▶ **Required work**
From the entries below, count the lines with "attachments". Write only the count.

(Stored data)
►

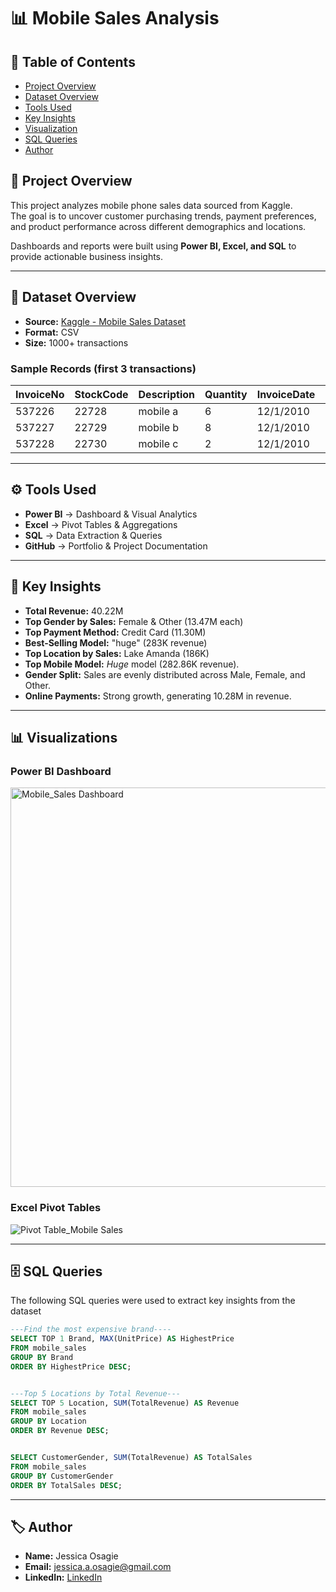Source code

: # 📊 Mobile Sales Analysis  

## 📑 Table of Contents
- [Project Overview](#-project-overview)
- [Dataset Overview](#-dataset-overview)
- [Tools Used](#-tools-used)
- [Key Insights](#-key-insights)
- [Visualization](#-visualizations)
- [SQL Queries](#-sql-queries)
- [Author](#--author)

## 📖 Project Overview  
This project analyzes mobile phone sales data sourced from Kaggle.  
The goal is to uncover customer purchasing trends, payment preferences, and product performance across different demographics and locations.  

Dashboards and reports were built using **Power BI, Excel, and SQL** to provide actionable business insights.  

---

## 📂 Dataset Overview  
- **Source:** [Kaggle - Mobile Sales Dataset](https://www.kaggle.com/datasets/waqi786/mobile-sales-dataset)   
- **Format:** CSV  
- **Size:** 1000+ transactions  

### Sample Records (first 3 transactions)
| InvoiceNo | StockCode | Description  | Quantity | InvoiceDate | UnitPrice | CustomerID | Country |
|-----------|-----------|--------------|----------|-------------|-----------|------------|---------|
| 537226    | 22728     | mobile a     | 6        | 12/1/2010   | 3.75      | 15311      | UK      |
| 537227    | 22729     | mobile b     | 8        | 12/1/2010   | 5.00      | 15312      | UK      |
| 537228    | 22730     | mobile c     | 2        | 12/1/2010   | 7.50      | 15313      | UK      |

---

## ⚙️ Tools Used  
- **Power BI** → Dashboard & Visual Analytics  
- **Excel** → Pivot Tables & Aggregations  
- **SQL** → Data Extraction & Queries  
- **GitHub** → Portfolio & Project Documentation  

---

## 🔑 Key Insights  
- **Total Revenue:** 40.22M  
- **Top Gender by Sales:** Female & Other (13.47M each)  
- **Top Payment Method:** Credit Card (11.30M)  
- **Best-Selling Model:** "huge" (283K revenue)  
- **Top Location by Sales:** Lake Amanda (186K)  
- **Top Mobile Model:** *Huge* model (282.86K revenue).  
- **Gender Split:** Sales are evenly distributed across Male, Female, and Other.  
- **Online Payments:** Strong growth, generating 10.28M in revenue.  

---

## 📊 Visualizations  

### Power BI Dashboard  

<img width="1138" height="639" alt="Mobile_Sales Dashboard" src="https://github.com/user-attachments/assets/15abff03-02cf-487e-b4a1-79a98a794435" />
  

### Excel Pivot Tables  
![Pivot Table_Mobile Sales](https://github.com/user-attachments/assets/ca1d8dde-3463-4eb8-9196-593a87d0e8b5)


---

## 🗄️ SQL Queries  
The following SQL queries were used to extract key insights from the dataset
   
```sql
---Find the most expensive brand----
SELECT TOP 1 Brand, MAX(UnitPrice) AS HighestPrice
FROM mobile_sales
GROUP BY Brand
ORDER BY HighestPrice DESC;


---Top 5 Locations by Total Revenue---
SELECT TOP 5 Location, SUM(TotalRevenue) AS Revenue
FROM mobile_sales
GROUP BY Location
ORDER BY Revenue DESC;


SELECT CustomerGender, SUM(TotalRevenue) AS TotalSales
FROM mobile_sales
GROUP BY CustomerGender
ORDER BY TotalSales DESC;

```
---

## 🏷️ Author  

- **Name:** Jessica Osagie  
- **Email:** jessica.a.osagie@gmail.com   
- **LinkedIn:** [LinkedIn](https://linkedin.com/in/jessica-osagie/)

◄

▶ **Answer box**
2